During one of the intervals, we sat and talked about everything and anything. Victoria told me about her life as a children's author, she told me about her son, who was safe in Poland with family, she told me about her new role, as a War Crimes Investigator after the Russian invasion of Ukraine, she told me of the horrors of war, the friends and families destroyed by the Russian invasion and life on the front line.
We shared a laugh when she told me that, whilst in London a few weeks previous, she couldn't buy fresh strawberries or avocado in her local market, yet when on the front line with the Ukraine forces, they were eating the freshest fruit daily, then the realisation hit me that those soldiers were living every day s their last, because it just might well be. We talked about Ireland, we talked about music, we talked about photography... We talked, for what seemed like ages...
Victoria was, as anyone who met her can attest to, a proud and strong woman, she wanted to document the atrocities she saw so that those responsible would be held to account and punished. That was, for now, her job, and she did not back down from it.
As I said, I only met Victoria once, on that day back in April in Dublin's Vicar Street Theatre. Over the course of a long, tiring day, we shared a few laughs as we kept bumping into each other. Then, when it was time for her to go on stage, I sat, in awe, with tears in my eyes as I listened to her passionately recite Poem About a Crow.
Stands a woman dressed in black
Crying her sisters’ names
Like a bird in the empty sky
She’ll cry them all out of herself
The one that flew away too soon
The one that had begged to die
The one that couldn’t stop death
The one that has not stopped waiting
The one that has not stopped believing
The one that still grieves in silence
She’ll cry them all into the ground
As though sowing the field with pain
And from pain and the names of women
Her new sisters will grow from the earth
And again will sing joyfully of life
But what about her, the crow?
She will stay in this field forever
Because only this cry of hers
Holds all those swallows in the air
Do you hear how she calls
Each one by her name?
I'd like to think that we left that day as friends. I'd hoped to get a chance to meet her somewhere along the way again, listen to her talk, get a copy of her soon to be published book "War and Justice Diary: Looking at Women Looking at War" and maybe, post war, share a laugh or two again.

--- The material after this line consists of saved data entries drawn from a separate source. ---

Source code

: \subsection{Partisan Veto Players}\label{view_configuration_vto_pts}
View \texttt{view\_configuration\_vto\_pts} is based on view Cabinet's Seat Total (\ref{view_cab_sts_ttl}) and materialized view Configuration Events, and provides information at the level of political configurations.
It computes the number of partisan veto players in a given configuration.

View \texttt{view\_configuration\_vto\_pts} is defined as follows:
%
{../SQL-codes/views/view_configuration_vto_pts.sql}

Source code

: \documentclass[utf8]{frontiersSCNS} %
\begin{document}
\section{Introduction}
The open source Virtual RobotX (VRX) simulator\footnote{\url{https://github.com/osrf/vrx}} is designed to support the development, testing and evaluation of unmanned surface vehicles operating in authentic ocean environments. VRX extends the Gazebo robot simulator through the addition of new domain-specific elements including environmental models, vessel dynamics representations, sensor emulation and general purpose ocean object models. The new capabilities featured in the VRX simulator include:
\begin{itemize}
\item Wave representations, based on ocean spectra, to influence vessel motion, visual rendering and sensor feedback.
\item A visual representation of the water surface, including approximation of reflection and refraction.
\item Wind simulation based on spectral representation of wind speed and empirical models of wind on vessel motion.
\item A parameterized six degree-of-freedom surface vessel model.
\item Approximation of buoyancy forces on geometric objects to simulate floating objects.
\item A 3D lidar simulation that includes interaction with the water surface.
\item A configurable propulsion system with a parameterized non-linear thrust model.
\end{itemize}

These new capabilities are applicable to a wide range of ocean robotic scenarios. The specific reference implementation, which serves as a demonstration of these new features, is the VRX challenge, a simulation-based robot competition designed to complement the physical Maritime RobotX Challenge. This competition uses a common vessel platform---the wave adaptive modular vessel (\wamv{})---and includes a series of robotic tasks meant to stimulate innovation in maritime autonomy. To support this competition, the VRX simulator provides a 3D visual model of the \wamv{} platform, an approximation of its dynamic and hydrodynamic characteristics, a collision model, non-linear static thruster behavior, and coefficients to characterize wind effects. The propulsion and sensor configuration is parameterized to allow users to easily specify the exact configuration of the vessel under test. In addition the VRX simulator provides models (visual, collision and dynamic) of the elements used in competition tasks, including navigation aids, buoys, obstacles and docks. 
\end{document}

Last week, on June 27th, Victoria was injured in a Russian missile strike on a restaurant in Kramatorsk where she was dining in with friends and colleagues. She subsequently died of her injuries on July 1st 2023. In total, 13 people were killed in that attack, including two 14 year old twin sisters and a 17 year old girl.
Victoria was just one more name added to the list of senseless deaths caused by the Russian invasion of Ukraine, but it was made all the more personal to me becuase of the time I was lucky enough to have spent in her company.